At a Ministry of Education workshop for “Schools in the Middle” earlier this month, I was reminded of the pedagogy of planning based on the “Big Idea”. This is the notion of using overarching concepts such as social justice, fairness, or inclusion or values and traits such as integrity, courage and honesty during lesson planning to add relevance to lessons for students and include lessons of life in the lessons of school. This led me to think about the idea of the “Big Question” and how it could apply to the Tarot.
This concept isn’t new. Rachel Pollack explores it thoroughly in her book, “The Forest of Souls”. She asks several questions including “What is soul?” and “Did the Tarot exist before creation?” James Ricklef’s book, “Tarot Tells the Tale”, explores the three-card reading by using fictional characters from film, literature and mythology.

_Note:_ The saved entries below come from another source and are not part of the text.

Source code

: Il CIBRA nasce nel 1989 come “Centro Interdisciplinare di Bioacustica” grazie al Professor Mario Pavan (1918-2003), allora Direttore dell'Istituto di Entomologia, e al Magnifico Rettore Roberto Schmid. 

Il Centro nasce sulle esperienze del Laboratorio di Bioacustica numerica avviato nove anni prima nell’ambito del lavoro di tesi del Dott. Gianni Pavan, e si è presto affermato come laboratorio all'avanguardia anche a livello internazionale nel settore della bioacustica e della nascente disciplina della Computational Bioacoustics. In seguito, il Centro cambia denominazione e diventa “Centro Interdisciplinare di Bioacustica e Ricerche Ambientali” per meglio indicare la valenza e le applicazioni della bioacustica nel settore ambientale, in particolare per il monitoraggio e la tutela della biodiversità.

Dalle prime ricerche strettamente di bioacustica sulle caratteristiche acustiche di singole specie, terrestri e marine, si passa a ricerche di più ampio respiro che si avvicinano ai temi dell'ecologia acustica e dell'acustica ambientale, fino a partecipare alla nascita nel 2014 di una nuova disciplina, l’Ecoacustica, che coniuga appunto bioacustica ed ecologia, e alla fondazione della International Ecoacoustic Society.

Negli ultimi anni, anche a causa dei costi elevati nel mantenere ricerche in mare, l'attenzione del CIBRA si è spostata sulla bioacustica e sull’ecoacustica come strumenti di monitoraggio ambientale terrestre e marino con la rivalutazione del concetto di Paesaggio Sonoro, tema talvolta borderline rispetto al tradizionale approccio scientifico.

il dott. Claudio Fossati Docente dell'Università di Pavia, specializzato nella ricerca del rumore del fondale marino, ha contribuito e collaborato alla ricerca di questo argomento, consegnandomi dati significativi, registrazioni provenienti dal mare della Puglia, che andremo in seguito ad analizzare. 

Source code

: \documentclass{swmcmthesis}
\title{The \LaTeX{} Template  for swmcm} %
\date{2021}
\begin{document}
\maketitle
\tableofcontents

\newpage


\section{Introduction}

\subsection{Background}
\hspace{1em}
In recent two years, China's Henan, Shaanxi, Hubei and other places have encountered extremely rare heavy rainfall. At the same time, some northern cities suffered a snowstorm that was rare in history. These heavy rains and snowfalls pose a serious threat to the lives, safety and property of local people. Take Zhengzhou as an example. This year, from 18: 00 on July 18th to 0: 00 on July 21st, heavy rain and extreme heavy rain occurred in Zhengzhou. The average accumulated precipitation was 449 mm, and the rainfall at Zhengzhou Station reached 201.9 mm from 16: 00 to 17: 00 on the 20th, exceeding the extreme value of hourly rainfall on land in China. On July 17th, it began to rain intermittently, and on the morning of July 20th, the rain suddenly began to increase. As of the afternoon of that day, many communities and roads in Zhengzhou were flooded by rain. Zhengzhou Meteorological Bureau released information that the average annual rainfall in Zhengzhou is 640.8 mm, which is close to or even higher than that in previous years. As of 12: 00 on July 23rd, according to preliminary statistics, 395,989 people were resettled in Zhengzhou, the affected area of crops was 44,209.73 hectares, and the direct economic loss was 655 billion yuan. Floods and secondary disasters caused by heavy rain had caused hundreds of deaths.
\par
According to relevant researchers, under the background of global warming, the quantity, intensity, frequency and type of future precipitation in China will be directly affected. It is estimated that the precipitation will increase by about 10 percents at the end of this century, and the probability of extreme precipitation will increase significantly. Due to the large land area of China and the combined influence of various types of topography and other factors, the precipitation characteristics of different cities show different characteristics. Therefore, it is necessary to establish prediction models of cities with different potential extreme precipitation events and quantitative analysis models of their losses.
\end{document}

The characters ask big questions of relevance to their fictional lives. I’m attending a workshop in early March led by James Wells entitled “Tarot Beyond Ourselves” that, and this is my own assumption based on the description of the workshop, may be exploring the idea of the “Big Question”.
I thought about having a bit of fun with the concept. As an amateur musician (who does have one hell of a home studio set-up, mind you), I was drawn the questions musicians often ask in their work. So I thought, what about using the Tarot to answer some of those questions? Why not answer the Beatles “Do You Want to Know a Secret?” or Five for Fighting’s “What Kind of World Do You Want?” with a Tarot reading.
As a self-proclaimed, life-long learner, I also thought this would be a great way to hone my own Tarot skills in my practice. There are tons of timeless questions asked via the music that enriches our lives every day. As an exercise, I’ll be exploring these every so often. I might even post them from time to time. If you have any musical questions that are you are dying to see answered :), feel free to share.